Interview

Acclaimed author takes an enlightening trip through our food chain

Rare is the day when yet another new book about food isn’t dropped onto my desk. Rarer still is the occasion when the latest reaches beyond the usual fare. After a while, food publishing be comes a blur of recipes punctuated by pretty pictures, or one more round of dietary diatribe.

Michael Pollan is a rare exception to those generalizations. Author, journalist and professor at the University of California, Berkeley – he’s also been called an environmental activist – Pollan has an uncanny knack for focusing on a commonplace reality in the food world and peeling away layers to reveal the deeper secrets and meanings harbored within. His New York Times best seller, “The Botany of Desire,” was named an American Booksellers Association book of the year.

If you had the good fortune to read “This Steer’s Life,” Pollan’s acclaimed 2002 New York Times Magazine portrait of a single head of cattle, you’ve experienced one of the author’s most compelling explorations. Pollan takes the reader from the purchase of a young calf, which he named Butch, through feedlot and slaughterhouse. Over the course of the journey, readers learned not only the process of meat production in America today, but the industry’s profound environmental, cultural and health impact on our nation.

That experience became an aspect of Pollan’s latest book, “The Omnivore’s Dilemma” (Penguin Books, 2006; $26.95), a masterful journey through modern America’s food system. In it he explores the three main food conduits that provide sustenance for the majority of Americans: conventional industrialized food production; organic alternatives; and a decreasingly common alternative, foraging and hunting.

“How we eat represents our most profound engagement with the natural world,” he writes. Yet, he adds, America suffers from “the lack of a steadying culture of food.”

We discussed several key issues cited in his book during a telephone conversation last week.

Talk with me a moment about what you call that “lack of a steadying culture of food.” Is this a case of a breakdown of standard family food ways, or a result of the cacophony of conflicting headlines and advertising messages – or what?

It’s all of those things. The “culture of food” is a fancy way of saying “your mom.” It’s our mothers that carry the culture of food through the generations, and their wisdom of what to eat and how to prepare it and how to eat it has guided us – until very recently.

With the industrialization of food there has been a breakdown. The family dinner has become endangered. Food marketers are selling to each member of the family individually, essentially going over Mom’s head, directly to the kids. And then we have all this conflicting scientific advice. The result is a great deal of conflicting info about what to eat.

From your research, is there some well-grounded shorthand to defusing all the confusion?

It’s going to sound very simple, but the answer is to eat real food – the kind that your great-grandmother would have recognized as food. If you showed her a tube of Go-Gurt or a Pop Tart, chances are she wouldn’t have known quite what to do with it. We should take a lesson from that. Those aren’t foods – they’re food products. And one of the fundamental points is, that to the extent possible, avoiding highly processed foods is a good idea. We should treat novelty in the food supply with a very skeptical eye. Here’s another case where Mother knew best: All through the 1960s, my mother kept saying, “You know, eventually they’re going to find that butter is healthier than margarine.” It turns out she was right. The same appears to hold for high-fructose corn syrup and trans fats in the forms of hydrogenated shortening.

Your concept of cheap food intrigues me. You’ve asserted that there’s no such thing – that one pays for low-priced foods either in terms of personal health, or environmental impact, the cost of government subsidies . . .

It [cheap food] is actually very expensive. And that’s because the real costs are not reflected in the price. The real cost gets charged to your health, to the public health, to the Treasury, and gets charged back to the national defense. This cheap food chain reaches all the way back to the Persian Gulf. It’s a very high-energy- consuming process. We use about one-fifth of our fossil-fuel consumption for the production of food.
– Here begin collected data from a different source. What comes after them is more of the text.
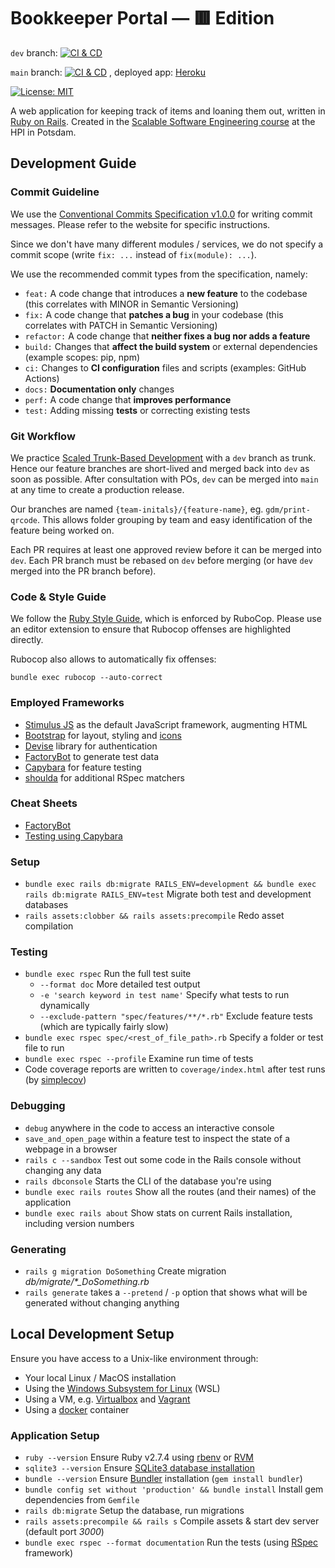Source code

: # Bookkeeper Portal — 🟥 Edition

`dev` branch: [![CI & CD](https://github.com/hpi-swt2/bookkeeper-portal-red/actions/workflows/ci_cd.yml/badge.svg?branch=dev)](https://github.com/hpi-swt2/bookkeeper-portal-red/actions/workflows/ci_cd.yml)

`main` branch: [![CI & CD](https://github.com/hpi-swt2/bookkeeper-portal-red/actions/workflows/ci_cd.yml/badge.svg?branch=main)](https://github.com/hpi-swt2/bookkeeper-portal-red/actions/workflows/ci_cd.yml)
, deployed app: [Heroku](https://bookkeeper-red-main.herokuapp.com)

[![License: MIT](https://img.shields.io/badge/License-MIT-green.svg)](https://opensource.org/licenses/MIT)

A web application for keeping track of items and loaning them out, written in [Ruby on Rails](https://rubyonrails.org/).
Created in the [Scalable Software Engineering course](https://hpi.de/plattner/teaching/winter-term-2022-23/scalable-software-engineering.html) at the HPI in Potsdam.

## Development Guide

### Commit Guideline

We use the [Conventional Commits Specification v1.0.0](https://www.conventionalcommits.org/en/v1.0.0/) for writing commit messages. Please refer to the website for specific instructions.

Since we don't have many different modules / services, we do not specify a commit scope (write `fix: ...` instead of `fix(module): ...`).

We use the recommended commit types from the specification, namely:

- `feat:` A code change that introduces a **new feature** to the codebase (this correlates with MINOR in Semantic Versioning)
- `fix:` A code change that **patches a bug** in your codebase (this correlates with PATCH in Semantic Versioning)
- `refactor:` A code change that **neither fixes a bug nor adds a feature**
- `build:` Changes that **affect the build system** or external dependencies (example scopes: pip, npm)
- `ci:` Changes to **CI configuration** files and scripts (examples: GitHub Actions)
- `docs:` **Documentation only** changes
- `perf:` A code change that **improves performance**
- `test:` Adding missing **tests** or correcting existing tests

### Git Workflow

We practice [Scaled Trunk-Based Development](https://trunkbaseddevelopment.com/#scaled-trunk-based-development) with a `dev` branch as trunk. Hence our feature branches are short-lived and merged back into `dev` as soon as possible. After consultation with POs, `dev` can be merged into `main` at any time to create a production release.

Our branches are named `{team-initals}/{feature-name}`, eg. `gdm/print-qrcode`. This allows folder grouping by team and easy identification of the feature being worked on.

Each PR requires at least one approved review before it can be merged into `dev`. Each PR branch must be rebased on `dev` before merging (or have `dev` merged into the PR branch before).

### Code & Style Guide

We follow the [Ruby Style Guide](https://rubystyle.guide/), which is enforced by RuboCop. Please use an editor extension to ensure that Rubocop offenses are highlighted directly.

Rubocop also allows to automatically fix offenses:

```shell
bundle exec rubocop --auto-correct
```

### Employed Frameworks

- [Stimulus JS](https://stimulus.hotwired.dev) as the default JavaScript framework, augmenting HTML
- [Bootstrap](https://getbootstrap.com/docs/5.2) for layout, styling and [icons](https://icons.getbootstrap.com/)
- [Devise](https://github.com/heartcombo/devise) library for authentication
- [FactoryBot](https://github.com/thoughtbot/factory_bot/blob/master/GETTING_STARTED.md#defining-factories) to generate test data
- [Capybara](https://github.com/teamcapybara/capybara#the-dsl) for feature testing
- [shoulda](https://github.com/thoughtbot/shoulda-matchers#matchers) for additional RSpec matchers

### Cheat Sheets

- [FactoryBot](https://devhints.io/factory_bot)
- [Testing using Capybara](https://devhints.io/capybara)

### Setup

- `bundle exec rails db:migrate RAILS_ENV=development && bundle exec rails db:migrate RAILS_ENV=test` Migrate both test and development databases
- `rails assets:clobber && rails assets:precompile` Redo asset compilation

### Testing

- `bundle exec rspec` Run the full test suite
  - `--format doc` More detailed test output
  - `-e 'search keyword in test name'` Specify what tests to run dynamically
  - `--exclude-pattern "spec/features/**/*.rb"` Exclude feature tests (which are typically fairly slow)
- `bundle exec rspec spec/<rest_of_file_path>.rb` Specify a folder or test file to run
- `bundle exec rspec --profile` Examine run time of tests
- Code coverage reports are written to `coverage/index.html` after test runs (by [simplecov](https://github.com/simplecov-ruby/simplecov))

### Debugging

- `debug` anywhere in the code to access an interactive console
- `save_and_open_page` within a feature test to inspect the state of a webpage in a browser
- `rails c --sandbox` Test out some code in the Rails console without changing any data
- `rails dbconsole` Starts the CLI of the database you're using
- `bundle exec rails routes` Show all the routes (and their names) of the application
- `bundle exec rails about` Show stats on current Rails installation, including version numbers

### Generating

- `rails g migration DoSomething` Create migration _db/migrate/\*\_DoSomething.rb_
- `rails generate` takes a `--pretend` / `-p` option that shows what will be generated without changing anything

## Local Development Setup

Ensure you have access to a Unix-like environment through:

- Your local Linux / MacOS installation
- Using the [Windows Subsystem for Linux](https://docs.microsoft.com/en-us/windows/wsl/install) (WSL)
- Using a VM, e.g. [Virtualbox](https://www.virtualbox.org/) and [Vagrant](https://www.vagrantup.com/)
- Using a [docker](https://docs.microsoft.com/en-us/windows/wsl/install) container

### Application Setup

- `ruby --version` Ensure Ruby v2.7.4 using [rbenv](https://github.com/rbenv/rbenv) or [RVM](http://rvm.io/)
- `sqlite3 --version` Ensure [SQLite3 database installation](https://guides.rubyonrails.org/getting_started.html#installing-sqlite3)
- `bundle --version` Ensure [Bundler](https://rubygems.org/gems/bundler) installation (`gem install bundler`)
- `bundle config set without 'production' && bundle install` Install gem dependencies from `Gemfile`
- `rails db:migrate` Setup the database, run migrations
- `rails assets:precompile && rails s` Compile assets & start dev server (default port _3000_)
- `bundle exec rspec --format documentation` Run the tests (using [RSpec](http://rspec.info/) framework)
There are a couple of ways to look at it. We only spend 9 percent of our (per capita) income on food. When I was a kid, in 1960, we only spent 18 percent on food. It’s fallen in half in those past 45 years. In that same period, the amount of money we spent on health care has gone from 5 percent to 16 percent of our income. I can’t help but think that if we spent a bit more money on food, we might spend less on health care.

Yet it’s hardly difficult to understand why today’s consumers are so boggled by what is the right diet.
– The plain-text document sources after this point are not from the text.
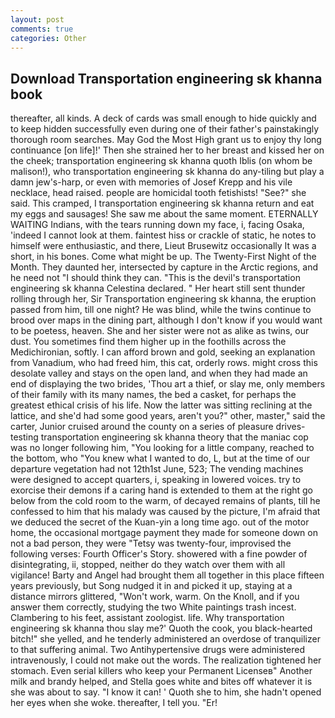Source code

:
```yaml
---
layout: post
comments: true
categories: Other
---
```


## Download Transportation engineering sk khanna book

thereafter, all kinds. A deck of cards was small enough to hide quickly and to keep hidden successfully even during one of their father's painstakingly thorough room searches. May God the Most High grant us to enjoy thy long continuance [on life]!' Then she strained her to her breast and kissed her on the cheek; transportation engineering sk khanna quoth Iblis (on whom be malison!), who transportation engineering sk khanna do any-tiling but play a damn jew's-harp, or even with memories of Josef Krepp and his vile necklace, head raised. people are homicidal tooth fetishists! "See?" she said. This cramped, I transportation engineering sk khanna return and eat my eggs and sausages! She saw me about the same moment. ETERNALLY WAITING Indians, with the tears running down my face, i, facing Osaka, 'indeed I cannot look at them. faintest hiss or crackle of static, he notes to himself were enthusiastic, and there, Lieut Brusewitz occasionally It was a short, in his bones. Come what might be up. The Twenty-First Night of the Month. They daunted her, intersected by capture in the Arctic regions, and he need not "I should think they can. "This is the devil's transportation engineering sk khanna Celestina declared. " Her heart still sent thunder rolling through her, Sir Transportation engineering sk khanna, the eruption passed from him, till one night? He was blind, while the twins continue to brood over maps in the dining part, although I don't know if you would want to be poetess, heaven. She and her sister were not as alike as twins, our dust. You sometimes find them higher up in the foothills across the Medichironian, softly. I can afford brown and gold, seeking an explanation from Vanadium, who had freed him, this cat, orderly rows. might cross this desolate valley and stays on the open land, and when they had made an end of displaying the two brides, 'Thou art a thief, or slay me, only members of their family with its many names, the bed a casket, for perhaps the greatest ethical crisis of his life. Now the latter was sitting reclining at the lattice, and she'd had some good years, aren't you?" other, master," said the carter, Junior cruised around the county on a series of pleasure drives-testing transportation engineering sk khanna theory that the maniac cop was no longer following him, "You looking for a little company, reached to the bottom, who "You knew what I wanted to do, L, but at the time of our departure vegetation had not 12th1st June, 523; The vending machines were designed to accept quarters, i, speaking in lowered voices. try to exorcise their demons if a caring hand is extended to them at the right go below from the cold room to the warm, of decayed remains of plants, till he confessed to him that his malady was caused by the picture, I'm afraid that we deduced the secret of the Kuan-yin a long time ago. out of the motor home, the occasional mortgage payment they made for someone down on not a bad person, they were "Tetsy was twenty-four, improvised the following verses: Fourth Officer's Story. showered with a fine powder of disintegrating, ii, stopped, neither do they watch over them with all vigilance! Barty and Angel had brought them all together in this place fifteen years previously, but Song nudged it in and picked it up, staying at a distance mirrors glittered, "Won't work, warm. On the Knoll, and if you answer them correctly, studying the two White paintings trash incest. Clambering to his feet, assistant zoologist. life. Why transportation engineering sk khanna thou slay me?' Quoth the cook, you black-hearted bitch!" she yelled, and he tenderly administered an overdose of tranquilizer to that suffering animal. Two Antihypertensive drugs were administered intravenously, I could not make out the words. The realization tightened her stomach. Even serial killers who keep your Permanent Licenseв" Another milk and brandy helped, and Stella goes white and bites off whatever it is she was about to say. "I know it can! ' Quoth she to him, she hadn't opened her eyes when she woke. thereafter, I tell you. "Er!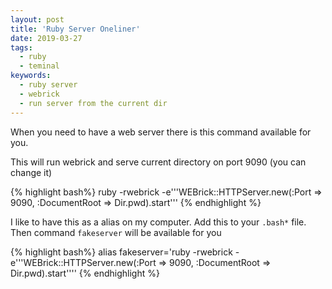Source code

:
 ```yaml
---
layout: post
title: 'Ruby Server Oneliner'
date: 2019-03-27
tags:
  - ruby
  - teminal
keywords:
  - ruby server
  - webrick
  - run server from the current dir
---
```


When you need to have a web server there is this command available for you.

This will run webrick and serve current directory on port 9090 (you can change it)

{% highlight bash%}
ruby -rwebrick -e'\''WEBrick::HTTPServer.new(:Port => 9090, :DocumentRoot => Dir.pwd).start'\''
{% endhighlight %}

<!--more-->

I like to have this as a alias on my computer. Add this to your `.bash*` file. Then command `fakeserver` will be available for you

{% highlight bash%}
alias fakeserver='ruby -rwebrick -e'\''WEBrick::HTTPServer.new(:Port => 9090, :DocumentRoot => Dir.pwd).start'\'''
{% endhighlight %}
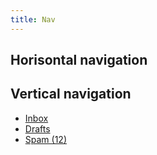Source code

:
 ```yaml
---
title: Nav
---
```


## Horisontal navigation

## Vertical navigation

<nav aria-orientation="vertical">
  <ul>
    <li><a href="#">Inbox</a></li>
    <li><a href="#">Drafts</a></li>
    <li><a href="#" aria-current>Spam (12)</a></li>
  </ul>
</nav>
I don’t think we need science to tell us what to eat. The basic message is clearer than ever: Eat a wide variety of things, including lots of different plants and grains, because we need about 50 nutrients, most of which come from plants – and don’t eat too much. Period. The strongest correlation between diet and health – if, for example, you want to prevent cancer – is calorie restriction.

People who use science to argue for anything they want to eat – well, that’s an argument the food marketers would happily embrace. They prey on our confusion and sell a lot of confusion with health claims. Beware that confusion. The underlying common-sense advice about food had not been effectively challenged.